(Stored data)

....................

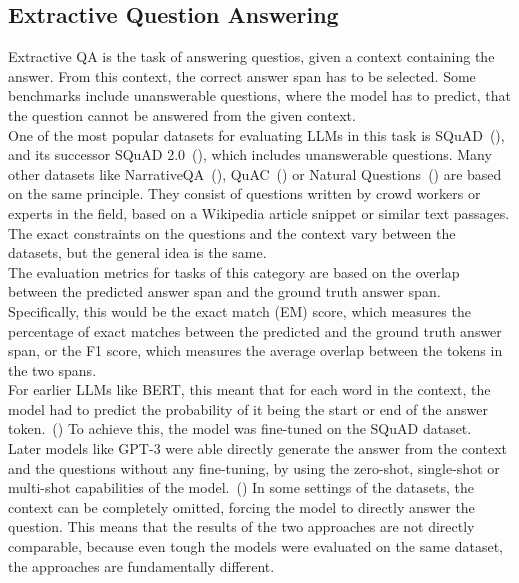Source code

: \subsection{Extractive Question Answering}\label{extractive-qa}
Extractive QA is the task of answering questios, given a context containing the answer.
From this context, the correct answer span has to be selected.
Some benchmarks include unanswerable questions, where the model has to predict, that the question cannot be answered from the given context.
\\
One of the most popular datasets for evaluating LLMs in this task is SQuAD~(\cite{rajpurkar:2016}), and its successor SQuAD 2.0~(\cite{rajpurkar:2018}), which includes unanswerable questions.
Many other datasets like NarrativeQA~(\cite{kovcisky:2018}), QuAC~(\cite{choi:2018}) or Natural Questions~(\cite{kwiatkowski:2019}) are based on the same principle.
They consist of questions written by crowd workers or experts in the field, based on a Wikipedia article snippet or similar text passages.
The exact constraints on the questions and the context vary between the datasets, but the general idea is the same.
\\
The evaluation metrics for tasks of this category are based on the overlap between the predicted answer span and the ground truth answer span.
Specifically, this would be the exact match (EM) score, which measures the percentage of exact matches between the predicted and the ground truth answer span, or the F1 score, which measures the average overlap between the tokens in the two spans.
\\
For earlier LLMs like BERT, this meant that for each word in the context, the model had to predict the probability of it being the start or end of the answer token.~(\cite{devlin:2018})
To achieve this, the model was fine-tuned on the SQuAD dataset. 
\\
Later models like GPT-3 were able directly generate the answer from the context and the questions without any fine-tuning, by using the zero-shot, single-shot or multi-shot capabilities of the model.~(\cite{brown:2020})
In some settings of the datasets, the context can be completely omitted, forcing the model to directly answer the question.
This means that the results of the two approaches are not directly comparable, because even tough the models were evaluated on the same dataset, the approaches are fundamentally different.


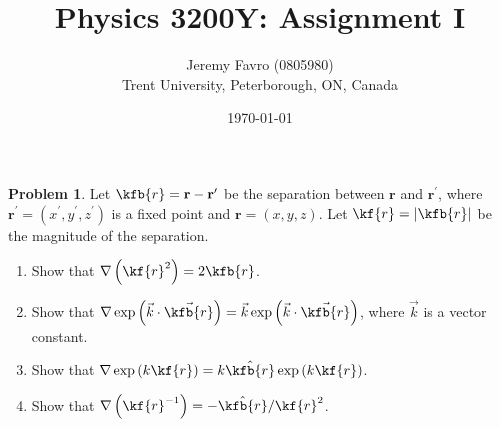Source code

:\documentclass[10pt]{article}
\title{Physics 3200Y: Assignment I}
\author{Jeremy Favro (0805980) \\ Trent University, Peterborough, ON, Canada}
\date{\today}
\theoremstyle{definition}
\newtheorem{problem}{Problem}
\newcommand{\scriptr}{\kf{r}}
\newcommand{\bscriptr}{\kfb{r}}
\newcommand{\bv}[1]{\mathbf{#1}}
\begin{document}
\maketitle

\begin{problem}
Let $\bscriptr=\bv{r}-\bv{r}^\prime$ be the separation between $\bv{r}$ and $\bv{r}^\prime$, where $\bv{r}^\prime = (x^\prime, y^\prime, z^\prime)$ is a fixed point and $\bv{r} = (x, y, z)$. Let
$\scriptr = \left|\bscriptr \right|$ be the magnitude of the separation.
\begin{enumerate}[label=(\alph*)]
  \item Show that $\nabla\left(\scriptr^2\right)=2\bscriptr$.
  \item Show that $\nabla\exp\left(\vec{k}\cdot\vec{\bscriptr}\right)=\vec{k}\exp\left(\vec{k}\cdot\vec{\bscriptr}\right)$, where $\vec{k}$ is a vector constant.
  \item Show that $\nabla\exp\left(k\scriptr\right)=k\hat{\bscriptr}\exp\left(k\scriptr\right)$.
  \item Show that $\nabla \left(\scriptr^{-1}\right)=-\hat{\bscriptr}/\scriptr^2$.
\end{enumerate}
\end{problem}
\end{document}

....................

## Task statement
Write out all the entries precisely as given, omitting each image.

## Exercise answer
Source code

: \subsection{Extractive Question Answering}\label{extractive-qa}
Extractive QA is the task of answering questios, given a context containing the answer.
From this context, the correct answer span has to be selected.
Some benchmarks include unanswerable questions, where the model has to predict, that the question cannot be answered from the given context.
\\
One of the most popular datasets for evaluating LLMs in this task is SQuAD~(\cite{rajpurkar:2016}), and its successor SQuAD 2.0~(\cite{rajpurkar:2018}), which includes unanswerable questions.
Many other datasets like NarrativeQA~(\cite{kovcisky:2018}), QuAC~(\cite{choi:2018}) or Natural Questions~(\cite{kwiatkowski:2019}) are based on the same principle.
They consist of questions written by crowd workers or experts in the field, based on a Wikipedia article snippet or similar text passages.
The exact constraints on the questions and the context vary between the datasets, but the general idea is the same.
\\
The evaluation metrics for tasks of this category are based on the overlap between the predicted answer span and the ground truth answer span.
Specifically, this would be the exact match (EM) score, which measures the percentage of exact matches between the predicted and the ground truth answer span, or the F1 score, which measures the average overlap between the tokens in the two spans.
\\
For earlier LLMs like BERT, this meant that for each word in the context, the model had to predict the probability of it being the start or end of the answer token.~(\cite{devlin:2018})
To achieve this, the model was fine-tuned on the SQuAD dataset. 
\\
Later models like GPT-3 were able directly generate the answer from the context and the questions without any fine-tuning, by using the zero-shot, single-shot or multi-shot capabilities of the model.~(\cite{brown:2020})
In some settings of the datasets, the context can be completely omitted, forcing the model to directly answer the question.
This means that the results of the two approaches are not directly comparable, because even tough the models were evaluated on the same dataset, the approaches are fundamentally different.


Source code

:\documentclass[10pt]{article}
\title{Physics 3200Y: Assignment I}
\author{Jeremy Favro (0805980) \\ Trent University, Peterborough, ON, Canada}
\date{\today}
\theoremstyle{definition}
\newtheorem{problem}{Problem}
\newcommand{\scriptr}{\kf{r}}
\newcommand{\bscriptr}{\kfb{r}}
\newcommand{\bv}[1]{\mathbf{#1}}
\begin{document}
\maketitle

\begin{problem}
Let $\bscriptr=\bv{r}-\bv{r}^\prime$ be the separation between $\bv{r}$ and $\bv{r}^\prime$, where $\bv{r}^\prime = (x^\prime, y^\prime, z^\prime)$ is a fixed point and $\bv{r} = (x, y, z)$. Let
$\scriptr = \left|\bscriptr \right|$ be the magnitude of the separation.
\begin{enumerate}[label=(\alph*)]
  \item Show that $\nabla\left(\scriptr^2\right)=2\bscriptr$.
  \item Show that $\nabla\exp\left(\vec{k}\cdot\vec{\bscriptr}\right)=\vec{k}\exp\left(\vec{k}\cdot\vec{\bscriptr}\right)$, where $\vec{k}$ is a vector constant.
  \item Show that $\nabla\exp\left(k\scriptr\right)=k\hat{\bscriptr}\exp\left(k\scriptr\right)$.
  \item Show that $\nabla \left(\scriptr^{-1}\right)=-\hat{\bscriptr}/\scriptr^2$.
\end{enumerate}
\end{problem}
\end{document}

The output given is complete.